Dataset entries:
++++++
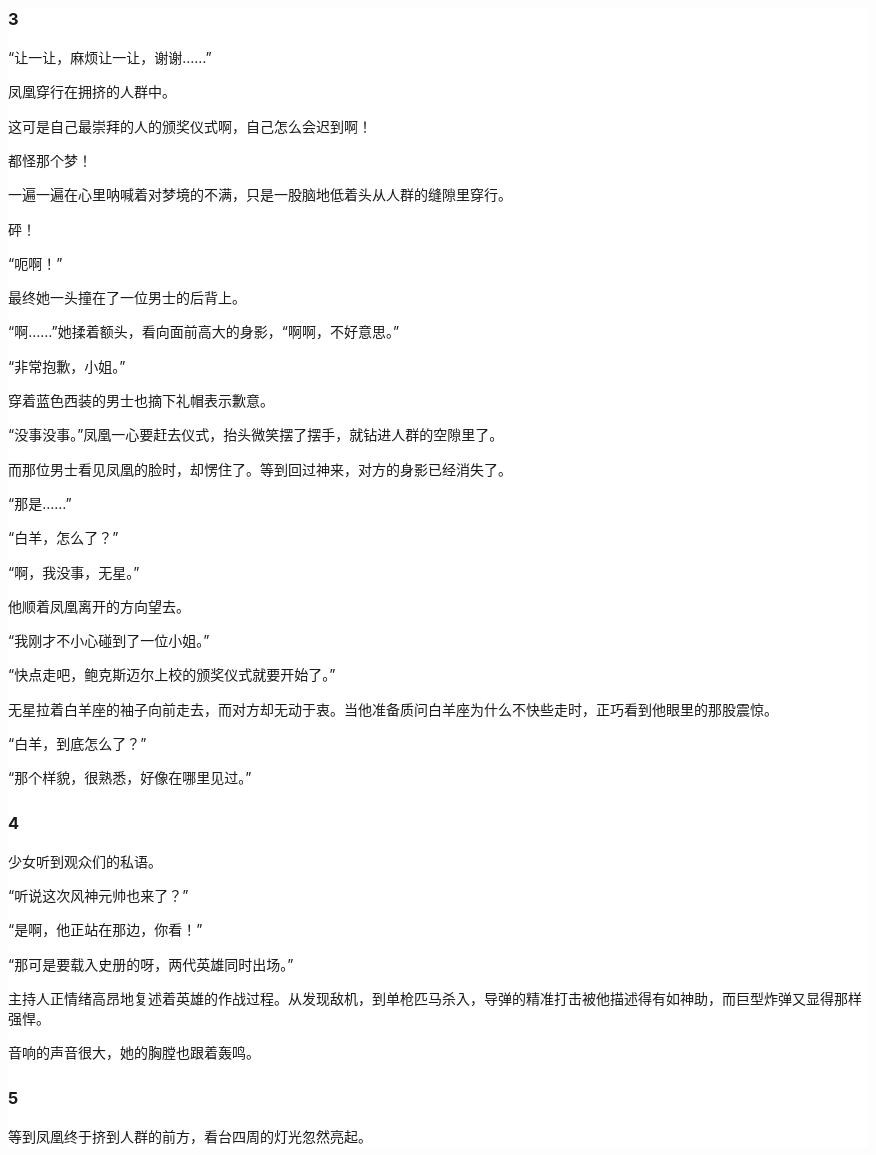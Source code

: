 ### 3

“让一让，麻烦让一让，谢谢……”

凤凰穿行在拥挤的人群中。

这可是自己最崇拜的人的颁奖仪式啊，自己怎么会迟到啊！

都怪那个梦！

一遍一遍在心里呐喊着对梦境的不满，只是一股脑地低着头从人群的缝隙里穿行。

砰！

“呃啊！”

最终她一头撞在了一位男士的后背上。

“啊……”她揉着额头，看向面前高大的身影，“啊啊，不好意思。”

“非常抱歉，小姐。”

穿着蓝色西装的男士也摘下礼帽表示歉意。

“没事没事。”凤凰一心要赶去仪式，抬头微笑摆了摆手，就钻进人群的空隙里了。

而那位男士看见凤凰的脸时，却愣住了。等到回过神来，对方的身影已经消失了。

“那是……”

“白羊，怎么了？”

“啊，我没事，无星。”

他顺着凤凰离开的方向望去。

“我刚才不小心碰到了一位小姐。”

“快点走吧，鲍克斯迈尔上校的颁奖仪式就要开始了。”

无星拉着白羊座的袖子向前走去，而对方却无动于衷。当他准备质问白羊座为什么不快些走时，正巧看到他眼里的那股震惊。

“白羊，到底怎么了？”

“那个样貌，很熟悉，好像在哪里见过。”

### 4

少女听到观众们的私语。

“听说这次风神元帅也来了？”

“是啊，他正站在那边，你看！”

“那可是要载入史册的呀，两代英雄同时出场。”

主持人正情绪高昂地复述着英雄的作战过程。从发现敌机，到单枪匹马杀入，导弹的精准打击被他描述得有如神助，而巨型炸弹又显得那样强悍。

音响的声音很大，她的胸膛也跟着轰鸣。

### 5

等到凤凰终于挤到人群的前方，看台四周的灯光忽然亮起。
++++++
* **DESCRIPTION OF THE TASK**
The answer must be the lines from the one containing "而那位男士看见凤凰的脸时，却愣住了。等到回过神来，对方的身影已经消失了。" to the final line of the data above, copied exactly, both included, with nothing added.

* **ANSWER AREA**
而那位男士看见凤凰的脸时，却愣住了。等到回过神来，对方的身影已经消失了。

“那是……”

“白羊，怎么了？”

“啊，我没事，无星。”

他顺着凤凰离开的方向望去。

“我刚才不小心碰到了一位小姐。”

“快点走吧，鲍克斯迈尔上校的颁奖仪式就要开始了。”

无星拉着白羊座的袖子向前走去，而对方却无动于衷。当他准备质问白羊座为什么不快些走时，正巧看到他眼里的那股震惊。

“白羊，到底怎么了？”

“那个样貌，很熟悉，好像在哪里见过。”

### 4

少女听到观众们的私语。

“听说这次风神元帅也来了？”

“是啊，他正站在那边，你看！”

“那可是要载入史册的呀，两代英雄同时出场。”

主持人正情绪高昂地复述着英雄的作战过程。从发现敌机，到单枪匹马杀入，导弹的精准打击被他描述得有如神助，而巨型炸弹又显得那样强悍。

音响的声音很大，她的胸膛也跟着轰鸣。

### 5

等到凤凰终于挤到人群的前方，看台四周的灯光忽然亮起。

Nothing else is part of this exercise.